A free legal aid clinic, an elder-law attorney, or your state's Kinship Navigator program can help you choose. The federal Kinship Navigator initiative now funds these programs in most states.
Get every benefit you are owed
Many grandparents pay for everything out of their own savings without realising that the children may be eligible for substantial help. Common possibilities:
- TANF child-only grants — many states pay these even when the grandparent has higher income, because eligibility is based on the child.
- SNAP for the children's food costs.
- Medicaid or CHIP for the children's health insurance.
- Subsidised guardianship in some states (rates similar to foster care payments).
- Childcare subsidies through state agencies.
- If a parent is on SSDI, the child may be entitled to dependent benefits.
Hold the parent's place in the children's lives
Children almost always do better long-term when they have a coherent story about their parent — even when the parent is unwell. Where it is safe, supervised contact, phone calls during stable periods, and honest age-appropriate explanations all help. Avoid speaking about the parent harshly in front of the children, even when you have every reason to. They will internalise it.
It also helps to keep the parent involved when possible: medical updates, school photos, birthday calls. Many parents with schizophrenia want to be part of their children's lives and feel deeply ashamed when illness keeps them away. A grandparent who can hold a small bridge open changes that.
Take care of your own body and finances
Grandparents raising grandchildren are at higher risk of depression, sleep deprivation, and worsening chronic illness. The work is unrelenting. Some practical steps:
- Get your own physical exam this year, not next.
- Find a counsellor who works with caregivers — many grandparent groups have one on standby.
- Update your will and consider a successor guardian in case something happens to you.
- Talk to a financial planner if you are dipping into retirement savings; sometimes there are better options.
Find your people
Grandparent caregiver support groups exist in almost every US metropolitan area, often through local Area Agencies on Aging or AARP's caregiving resources. NAMI's Family-to-Family course addresses the parent's illness and is welcoming to grandparents.
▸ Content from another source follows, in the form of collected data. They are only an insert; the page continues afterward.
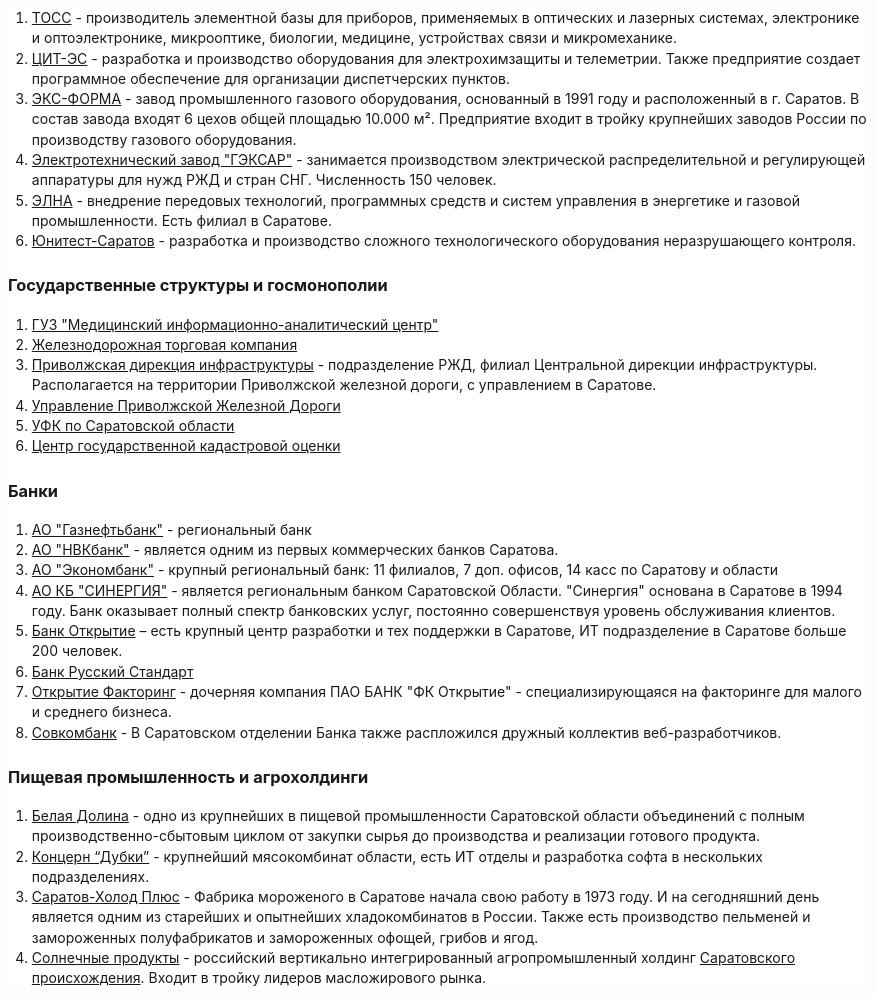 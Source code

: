 1. [ТОСС](http://www.tegs.ru/) - производитель элементной базы для приборов, применяемых в оптических и лазерных системах, электронике и оптоэлектронике, микрооптике, биологии, медицине, устройствах связи и микромеханике.
1. [ЦИТ-ЭС](http://www.cit-es.ru/) - разработка и производство оборудования для электрохимзащиты и телеметрии. Также предприятие создает программное обеспечение для организации диспетчерских пунктов.
1. [ЭКС-ФОРМА](http://www.exform.ru/) - завод промышленного газового оборудования, основанный в 1991 году и расположенный в г. Саратов. В состав завода входят 6 цехов общей площадью 10.000 м². Предприятие входит в тройку крупнейших заводов России по производству газового оборудования.
1. [Электротехнический завод "ГЭКСАР"](http://geksar.ru/) - занимается производством электрической распределительной и регулирующей аппаратуры для нужд РЖД и стран СНГ.   Численность 150 человек.
1. [ЭЛНА](http://elnavf.ru/) - внедрение передовых технологий, программных средств и систем управления в энергетике и газовой промышленности. Есть филиал в Саратове.
1. [Юнитест-Саратов](http://www.unitest.com.ru/) - разработка и производство сложного технологического оборудования неразрушающего контроля.

### Государственные структуры и госмонополии

1. [ГУЗ "Медицинский информационно-аналитический центр"](http://sarmiac.medportal.saratov.gov.ru/)
1. [Железнодорожная торговая компания](http://www.rwtk.ru/o-companii/filialy/saratovskiy-filial/)
1. [Приволжская дирекция инфраструктуры](http://rzd.company/index.php/%D0%9F%D1%80%D0%B8%D0%B2%D0%BE%D0%BB%D0%B6%D1%81%D0%BA%D0%B0%D1%8F_%D0%B4%D0%B8%D1%80%D0%B5%D0%BA%D1%86%D0%B8%D1%8F_%D0%B8%D0%BD%D1%84%D1%80%D0%B0%D1%81%D1%82%D1%80%D1%83%D0%BA%D1%82%D1%83%D1%80%D1%8B) - подразделение РЖД, филиал Центральной дирекции инфраструктуры. Располагается на территории Приволжской железной дороги, с управлением в Саратове.
1. [Управление Приволжской Железной Дороги](https://ru.wikipedia.org/wiki/%D0%9F%D1%80%D0%B8%D0%B2%D0%BE%D0%BB%D0%B6%D1%81%D0%BA%D0%B0%D1%8F_%D0%B6%D0%B5%D0%BB%D0%B5%D0%B7%D0%BD%D0%B0%D1%8F_%D0%B4%D0%BE%D1%80%D0%BE%D0%B3%D0%B0)
1. [УФК по Саратовской области](http://saratov.roskazna.ru/)
1. [Центр государственной кадастровой оценки](https://cgko64.ru/)

### Банки

1. [АО "Газнефтьбанк"](https://www.gazneftbank.ru/) - региональный банк
1. [АО "НВКбанк"](http://nvkbank.ru/) - является одним из первых коммерческих банков Саратова.
1. [АО "Экономбанк"](http://www.econombank.ru/) - крупный региональный банк: 11 филиалов, 7 доп. офисов, 14 касс по Саратову и области
1. [АО КБ "СИНЕРГИЯ"](http://sinergy.ru/) - является региональным банком Саратовской Области. "Синергия" основана в Саратове в 1994 году. Банк оказывает полный спектр банковских услуг, постоянно совершенствуя  уровень обслуживания клиентов.
1. [Банк Открытие](https://www.open.ru) – есть крупный центр разработки и тех поддержки в Саратове, ИТ подразделение в Саратове больше 200 человек.
1. [Банк Русский Стандарт](https://www.rsb.ru/)
1. [Открытие Факторинг](https://openfactoring.ru/) - дочерняя компания ПАО БАНК "ФК Открытие" - специализирующаяся на факторинге для малого и среднего бизнеса.
1. [Совкомбанк](https://people.sovcombank.ru/) - В Саратовском отделении Банка также распложился дружный коллектив веб-разработчиков.

### Пищевая промышленность и агрохолдинги

1. [Белая Долина](http://beldolina.com/) - одно из крупнейших в пищевой промышленности Саратовской области объединений с полным производственно-сбытовым циклом от закупки сырья до производства и реализации готового продукта.
1. [Концерн “Дубки”](http://dubki-rc.ru/) - крупнейший мясокомбинат области, есть ИТ отделы и разработка софта в нескольких подразделениях.
1. [Саратов-Холод Плюс](http://www.pinigvin.ru/) - Фабрика мороженого в Саратове начала свою работу в 1973 году. И на сегодняшний день является одним из старейших и опытнейших хладокомбинатов в России. Также есть производство пельменей и замороженных полуфабрикатов и замороженных офощей, грибов и ягод.
1. [Солнечные продукты](http://www.solpro.ru/) - российский вертикально интегрированный агропромышленный холдинг [Саратовского происхождения](https://ru.wikipedia.org/wiki/%D0%A1%D0%BE%D0%BB%D0%BD%D0%B5%D1%87%D0%BD%D1%8B%D0%B5_%D0%BF%D1%80%D0%BE%D0%B4%D1%83%D0%BA%D1%82%D1%8B). Входит в тройку лидеров масложирового рынка.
The children are watching how you talk about their parent
The single most powerful gift you can give your grandchildren is consistency in how you describe their parent: as a person who has an illness, who loves them, and who is trying. The illness is real and so are its consequences. So is your grandchild's need for a parent they can love without shame. You can hold both.
You are unable to safely care for the children due to your own health, or the parent's behaviour during contact is putting the children at risk. Your local Department of Children and Families and your state's kinship navigator can both help you act fast without losing the children to strangers.
What people say afterwards
Grandparents who have done this work for years often describe it the same way: harder than they expected, deeper than they expected, and one of the most meaningful chapters of their lives. The children grow up. They remember who held them when the world was loud.
This article is for educational purposes only and is not medical advice, diagnosis, or treatment. Always consult a qualified mental health professional. If you or someone you know is in crisis, call or text 988 in the US, or your local emergency number.